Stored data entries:
______________________________

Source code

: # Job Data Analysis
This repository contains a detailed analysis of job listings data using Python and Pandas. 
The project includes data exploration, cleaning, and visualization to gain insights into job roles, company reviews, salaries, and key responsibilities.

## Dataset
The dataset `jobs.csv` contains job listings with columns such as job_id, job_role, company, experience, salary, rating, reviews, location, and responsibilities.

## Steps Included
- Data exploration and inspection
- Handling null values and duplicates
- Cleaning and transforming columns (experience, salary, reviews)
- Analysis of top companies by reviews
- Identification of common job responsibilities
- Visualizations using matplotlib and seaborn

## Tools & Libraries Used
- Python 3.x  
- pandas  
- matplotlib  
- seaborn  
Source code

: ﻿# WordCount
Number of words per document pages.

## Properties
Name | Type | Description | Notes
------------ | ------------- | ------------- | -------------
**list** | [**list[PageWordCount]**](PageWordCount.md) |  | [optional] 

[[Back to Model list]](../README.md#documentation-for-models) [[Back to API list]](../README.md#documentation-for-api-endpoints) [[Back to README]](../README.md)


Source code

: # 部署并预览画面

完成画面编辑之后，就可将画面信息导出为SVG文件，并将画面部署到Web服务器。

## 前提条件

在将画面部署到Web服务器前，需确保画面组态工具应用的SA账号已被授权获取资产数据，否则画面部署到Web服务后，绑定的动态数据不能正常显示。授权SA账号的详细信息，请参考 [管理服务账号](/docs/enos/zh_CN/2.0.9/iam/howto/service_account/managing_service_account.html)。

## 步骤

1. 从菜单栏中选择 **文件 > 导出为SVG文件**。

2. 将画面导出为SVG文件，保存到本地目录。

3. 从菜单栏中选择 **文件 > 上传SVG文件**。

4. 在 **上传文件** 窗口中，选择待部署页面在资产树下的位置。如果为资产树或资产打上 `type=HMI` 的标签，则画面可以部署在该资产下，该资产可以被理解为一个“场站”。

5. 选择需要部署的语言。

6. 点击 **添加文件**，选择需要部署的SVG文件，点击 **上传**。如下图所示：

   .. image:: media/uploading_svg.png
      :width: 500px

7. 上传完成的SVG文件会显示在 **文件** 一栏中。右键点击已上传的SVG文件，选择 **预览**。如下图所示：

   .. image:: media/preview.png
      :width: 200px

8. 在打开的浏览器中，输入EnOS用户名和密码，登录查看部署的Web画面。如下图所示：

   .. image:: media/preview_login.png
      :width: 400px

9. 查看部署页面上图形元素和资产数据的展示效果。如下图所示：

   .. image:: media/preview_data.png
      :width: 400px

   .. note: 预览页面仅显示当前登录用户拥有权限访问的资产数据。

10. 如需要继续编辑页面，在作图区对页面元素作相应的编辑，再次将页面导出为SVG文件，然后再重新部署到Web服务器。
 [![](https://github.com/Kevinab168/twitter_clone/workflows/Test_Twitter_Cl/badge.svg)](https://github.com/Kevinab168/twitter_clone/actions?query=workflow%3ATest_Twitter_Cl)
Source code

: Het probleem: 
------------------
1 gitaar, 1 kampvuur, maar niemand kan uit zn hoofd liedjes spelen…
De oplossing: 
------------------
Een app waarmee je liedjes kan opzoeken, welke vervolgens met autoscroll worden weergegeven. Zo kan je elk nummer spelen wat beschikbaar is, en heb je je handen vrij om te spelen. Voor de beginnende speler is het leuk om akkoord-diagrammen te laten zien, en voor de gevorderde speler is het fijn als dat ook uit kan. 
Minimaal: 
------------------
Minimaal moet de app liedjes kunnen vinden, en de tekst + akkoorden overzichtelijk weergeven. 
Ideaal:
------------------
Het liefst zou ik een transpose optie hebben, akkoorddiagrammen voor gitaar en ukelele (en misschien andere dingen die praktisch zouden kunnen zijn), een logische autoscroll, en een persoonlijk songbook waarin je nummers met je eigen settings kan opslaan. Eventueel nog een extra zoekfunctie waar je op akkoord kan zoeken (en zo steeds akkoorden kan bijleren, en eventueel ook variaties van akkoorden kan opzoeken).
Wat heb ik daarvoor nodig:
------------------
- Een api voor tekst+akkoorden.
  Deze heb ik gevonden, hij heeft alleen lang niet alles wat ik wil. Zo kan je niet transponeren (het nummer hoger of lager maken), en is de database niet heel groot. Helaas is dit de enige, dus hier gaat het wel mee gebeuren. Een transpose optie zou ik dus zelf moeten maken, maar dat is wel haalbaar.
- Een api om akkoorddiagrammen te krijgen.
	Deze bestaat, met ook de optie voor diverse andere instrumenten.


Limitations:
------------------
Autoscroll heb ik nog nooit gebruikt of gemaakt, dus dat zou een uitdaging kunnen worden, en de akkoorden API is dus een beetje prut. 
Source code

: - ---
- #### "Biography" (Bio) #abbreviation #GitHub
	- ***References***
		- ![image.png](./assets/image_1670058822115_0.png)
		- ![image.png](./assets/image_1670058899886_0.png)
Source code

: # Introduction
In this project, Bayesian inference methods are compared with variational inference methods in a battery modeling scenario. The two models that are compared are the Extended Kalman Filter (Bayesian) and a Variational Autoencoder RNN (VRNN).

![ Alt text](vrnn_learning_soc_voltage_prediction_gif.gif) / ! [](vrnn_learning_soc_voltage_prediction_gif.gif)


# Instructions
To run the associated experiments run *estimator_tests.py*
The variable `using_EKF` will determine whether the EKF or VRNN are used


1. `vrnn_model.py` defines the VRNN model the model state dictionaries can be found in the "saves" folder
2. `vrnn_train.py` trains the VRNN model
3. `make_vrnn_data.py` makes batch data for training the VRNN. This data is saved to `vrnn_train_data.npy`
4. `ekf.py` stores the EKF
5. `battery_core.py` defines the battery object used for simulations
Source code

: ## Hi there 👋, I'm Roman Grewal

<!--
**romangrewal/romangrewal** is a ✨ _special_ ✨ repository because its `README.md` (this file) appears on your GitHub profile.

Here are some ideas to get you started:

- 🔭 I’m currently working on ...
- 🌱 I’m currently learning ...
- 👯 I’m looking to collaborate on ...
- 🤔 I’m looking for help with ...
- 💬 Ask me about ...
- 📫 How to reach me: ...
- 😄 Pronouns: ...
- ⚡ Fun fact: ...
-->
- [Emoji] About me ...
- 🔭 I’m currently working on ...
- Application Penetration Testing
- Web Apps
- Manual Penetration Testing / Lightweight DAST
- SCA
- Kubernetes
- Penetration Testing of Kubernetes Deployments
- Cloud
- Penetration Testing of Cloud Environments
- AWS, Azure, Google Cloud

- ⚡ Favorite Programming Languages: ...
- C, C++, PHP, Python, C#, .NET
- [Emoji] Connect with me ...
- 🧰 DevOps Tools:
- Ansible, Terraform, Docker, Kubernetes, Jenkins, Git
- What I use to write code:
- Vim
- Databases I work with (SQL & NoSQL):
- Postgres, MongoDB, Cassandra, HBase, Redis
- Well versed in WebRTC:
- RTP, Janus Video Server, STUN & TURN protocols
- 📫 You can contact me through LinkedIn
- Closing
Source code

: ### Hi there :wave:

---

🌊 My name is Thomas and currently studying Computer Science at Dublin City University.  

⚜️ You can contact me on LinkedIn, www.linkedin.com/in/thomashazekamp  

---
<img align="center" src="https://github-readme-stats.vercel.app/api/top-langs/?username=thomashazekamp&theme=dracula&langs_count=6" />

______________________________

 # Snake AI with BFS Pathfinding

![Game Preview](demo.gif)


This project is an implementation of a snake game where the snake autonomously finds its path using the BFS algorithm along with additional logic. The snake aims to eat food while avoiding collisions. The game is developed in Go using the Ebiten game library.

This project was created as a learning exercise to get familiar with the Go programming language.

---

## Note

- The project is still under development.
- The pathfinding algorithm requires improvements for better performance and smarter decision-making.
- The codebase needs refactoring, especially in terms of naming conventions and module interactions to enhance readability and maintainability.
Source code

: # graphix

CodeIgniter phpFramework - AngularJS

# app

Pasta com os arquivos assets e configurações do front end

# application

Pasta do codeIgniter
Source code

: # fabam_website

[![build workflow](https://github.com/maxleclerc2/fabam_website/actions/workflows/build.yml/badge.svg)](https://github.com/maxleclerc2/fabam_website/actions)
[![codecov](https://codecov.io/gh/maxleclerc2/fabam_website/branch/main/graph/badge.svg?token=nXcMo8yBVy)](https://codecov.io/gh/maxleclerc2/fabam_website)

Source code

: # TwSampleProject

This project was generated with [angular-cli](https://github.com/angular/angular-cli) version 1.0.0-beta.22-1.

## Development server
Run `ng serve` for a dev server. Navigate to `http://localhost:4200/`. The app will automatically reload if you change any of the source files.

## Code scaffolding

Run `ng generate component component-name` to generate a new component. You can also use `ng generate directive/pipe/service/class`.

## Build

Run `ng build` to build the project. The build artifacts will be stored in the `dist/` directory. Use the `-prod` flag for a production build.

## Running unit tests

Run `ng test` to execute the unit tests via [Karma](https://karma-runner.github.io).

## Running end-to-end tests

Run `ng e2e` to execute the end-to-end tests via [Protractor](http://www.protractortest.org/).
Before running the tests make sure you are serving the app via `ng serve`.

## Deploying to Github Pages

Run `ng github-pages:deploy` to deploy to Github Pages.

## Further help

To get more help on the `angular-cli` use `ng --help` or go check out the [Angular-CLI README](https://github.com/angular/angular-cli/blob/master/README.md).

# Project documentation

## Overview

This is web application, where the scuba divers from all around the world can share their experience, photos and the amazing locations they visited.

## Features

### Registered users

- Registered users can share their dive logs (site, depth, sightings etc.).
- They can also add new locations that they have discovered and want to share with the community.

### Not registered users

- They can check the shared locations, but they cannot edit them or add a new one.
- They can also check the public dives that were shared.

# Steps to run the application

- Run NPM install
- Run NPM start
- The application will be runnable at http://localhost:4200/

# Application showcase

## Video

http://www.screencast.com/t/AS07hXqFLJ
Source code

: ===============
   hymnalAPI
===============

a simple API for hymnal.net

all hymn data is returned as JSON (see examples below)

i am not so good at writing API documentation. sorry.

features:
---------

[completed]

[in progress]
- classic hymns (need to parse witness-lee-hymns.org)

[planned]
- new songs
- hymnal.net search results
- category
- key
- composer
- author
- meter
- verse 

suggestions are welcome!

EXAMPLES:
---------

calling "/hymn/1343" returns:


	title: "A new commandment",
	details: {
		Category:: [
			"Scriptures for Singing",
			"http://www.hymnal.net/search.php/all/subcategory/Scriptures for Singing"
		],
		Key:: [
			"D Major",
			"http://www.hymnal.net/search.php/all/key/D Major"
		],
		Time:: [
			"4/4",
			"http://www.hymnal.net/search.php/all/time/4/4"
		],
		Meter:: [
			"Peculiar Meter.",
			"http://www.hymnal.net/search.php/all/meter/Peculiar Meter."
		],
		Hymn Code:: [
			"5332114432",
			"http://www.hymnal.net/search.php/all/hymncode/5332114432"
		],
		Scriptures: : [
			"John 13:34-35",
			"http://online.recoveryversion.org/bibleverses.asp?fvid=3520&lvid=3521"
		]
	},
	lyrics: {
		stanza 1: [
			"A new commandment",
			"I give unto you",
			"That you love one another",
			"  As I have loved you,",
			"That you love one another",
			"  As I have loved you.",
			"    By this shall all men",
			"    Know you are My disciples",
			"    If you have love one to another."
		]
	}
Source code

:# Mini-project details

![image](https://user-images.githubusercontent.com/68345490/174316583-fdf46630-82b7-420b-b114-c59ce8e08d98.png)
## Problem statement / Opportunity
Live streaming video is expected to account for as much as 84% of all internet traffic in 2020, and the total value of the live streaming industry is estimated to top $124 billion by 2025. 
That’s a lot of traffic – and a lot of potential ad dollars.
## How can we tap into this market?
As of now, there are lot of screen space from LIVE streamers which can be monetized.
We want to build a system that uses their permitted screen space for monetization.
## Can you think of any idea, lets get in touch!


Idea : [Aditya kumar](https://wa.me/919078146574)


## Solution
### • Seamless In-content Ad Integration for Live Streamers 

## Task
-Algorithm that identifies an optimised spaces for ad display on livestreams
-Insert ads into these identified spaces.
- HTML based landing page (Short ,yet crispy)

______________________________

## What you need to do
Where a line of the entries contains "contact", report that line.

## Problem solution
- 📫 You can contact me through LinkedIn
⚜️ You can contact me on LinkedIn, www.linkedin.com/in/thomashazekamp  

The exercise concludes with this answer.